JVM support for arbitrary machine code loading and execution

Fri Dec 4 17:04:22 UTC 2015

Hi,

FYI I've been exploring machine code snippets recently:

    hs: http://hg.openjdk.java.net/panama/panama/hotspot/rev/cd901fd90596
   jdk: http://hg.openjdk.java.net/panama/panama/jdk/rev/091cdacf28e5

Samples:
  [1] MachineCodeSnippetSamples

http://hg.openjdk.java.net/panama/panama/jdk/file/091cdacf28e5/test/panama/snippets/MachineCodeSnippetSamples.java

  [2] CPUID

http://hg.openjdk.java.net/panama/panama/jdk/file/091cdacf28e5/test/panama/snippets/CPUID.java

  [3] VectorUtils

http://hg.openjdk.java.net/panama/panama/jdk/file/091cdacf28e5/test/panama/snippets/VectorUtils.java

  [4] VectorizedHashCode

http://hg.openjdk.java.net/panama/panama/jdk/file/091cdacf28e5/test/panama/snippets/VectorizedHashCode.java

The main assumption is that JVM doesn't know anything about the machine 
code being loaded, but use it "as is".

It provides an easy route to experiment with hardware-specific 
instruction sequences without any JVM modifications. As an alternative, 
it is possible to write desired code shape in native code and call it 
using JNI (or native method handles in Panama). But, unfortunately, it 
doesn't work well for small sequences (think about up to a dozen 
instructions long) where invocation and argument marshaling overhead 
dominates the actual work. So far, the only way was to teach JVM 
JIT-compilers new instructions and introduce JVM intrinsics, but it is 
quite laborious task.

In order to wire a machine code snippet to Java code, some implicit 
conventions about arguments and return value mappings are needed 
(calling convention). Method type of the corresponding method handle 
plays central role here and provides complete description of the wiring.

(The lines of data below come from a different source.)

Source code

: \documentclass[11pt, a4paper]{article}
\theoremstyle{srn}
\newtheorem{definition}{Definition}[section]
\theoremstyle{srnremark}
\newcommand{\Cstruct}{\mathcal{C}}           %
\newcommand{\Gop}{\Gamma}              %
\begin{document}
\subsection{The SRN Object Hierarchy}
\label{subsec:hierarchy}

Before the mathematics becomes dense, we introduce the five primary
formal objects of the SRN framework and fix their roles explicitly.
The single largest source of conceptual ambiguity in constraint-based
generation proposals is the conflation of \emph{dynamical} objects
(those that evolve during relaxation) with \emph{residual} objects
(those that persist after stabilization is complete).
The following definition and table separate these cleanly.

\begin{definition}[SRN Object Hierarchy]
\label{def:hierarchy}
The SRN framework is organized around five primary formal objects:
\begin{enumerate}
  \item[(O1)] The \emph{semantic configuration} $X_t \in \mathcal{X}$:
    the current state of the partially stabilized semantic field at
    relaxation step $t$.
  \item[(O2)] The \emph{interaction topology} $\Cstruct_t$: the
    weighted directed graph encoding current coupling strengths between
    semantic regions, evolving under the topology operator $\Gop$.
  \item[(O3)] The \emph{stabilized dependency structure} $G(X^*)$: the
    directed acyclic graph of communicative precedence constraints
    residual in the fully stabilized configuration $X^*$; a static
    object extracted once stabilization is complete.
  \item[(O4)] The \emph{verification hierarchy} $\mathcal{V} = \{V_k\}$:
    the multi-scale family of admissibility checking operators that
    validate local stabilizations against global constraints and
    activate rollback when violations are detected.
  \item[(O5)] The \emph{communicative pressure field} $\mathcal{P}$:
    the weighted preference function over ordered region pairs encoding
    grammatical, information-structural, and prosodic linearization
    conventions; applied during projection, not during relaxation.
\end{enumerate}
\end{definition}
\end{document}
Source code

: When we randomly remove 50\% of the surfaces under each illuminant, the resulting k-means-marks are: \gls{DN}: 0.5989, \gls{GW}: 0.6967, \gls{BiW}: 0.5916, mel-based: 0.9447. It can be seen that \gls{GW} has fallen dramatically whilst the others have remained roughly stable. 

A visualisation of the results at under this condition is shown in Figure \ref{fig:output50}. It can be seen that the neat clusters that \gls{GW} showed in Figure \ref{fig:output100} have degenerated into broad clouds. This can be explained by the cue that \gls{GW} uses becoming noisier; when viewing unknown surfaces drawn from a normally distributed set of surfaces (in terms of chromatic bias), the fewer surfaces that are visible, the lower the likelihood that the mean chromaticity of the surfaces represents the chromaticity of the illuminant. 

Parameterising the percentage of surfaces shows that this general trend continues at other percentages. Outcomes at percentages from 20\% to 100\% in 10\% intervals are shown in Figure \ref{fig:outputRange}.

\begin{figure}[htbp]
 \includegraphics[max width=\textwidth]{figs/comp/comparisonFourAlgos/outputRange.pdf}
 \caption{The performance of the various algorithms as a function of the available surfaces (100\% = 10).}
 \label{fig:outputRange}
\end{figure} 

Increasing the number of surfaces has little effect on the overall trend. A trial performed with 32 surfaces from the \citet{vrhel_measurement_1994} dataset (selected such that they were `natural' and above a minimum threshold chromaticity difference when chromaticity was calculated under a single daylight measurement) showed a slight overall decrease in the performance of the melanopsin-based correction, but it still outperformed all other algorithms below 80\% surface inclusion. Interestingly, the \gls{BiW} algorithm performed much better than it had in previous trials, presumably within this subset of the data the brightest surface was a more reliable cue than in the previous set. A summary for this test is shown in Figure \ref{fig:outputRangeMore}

Current prototype focuses on x64. The conventions are based on System V 
AMD64 ABI (6 regs for int/pointer arguments + 8 regs for floating-point 
arguments), but with some adjustments (more on it later).

The implementation heavily relies on native method handles, but also 
introduces specific optimizations in C2 (e.g. snippet inlining).

HOW TO USE

A user has to provide (1) machine code snippet; and (2) method type:

    MethodHandle jdk.internal.panama.CodeSnippet.make(
	String     name,
	MethodType type,
	boolean    isSupported,
	int...     code)

The framework wraps the machine code and returns a method handle of 
requested type. The type is used to map Java arguments to registers.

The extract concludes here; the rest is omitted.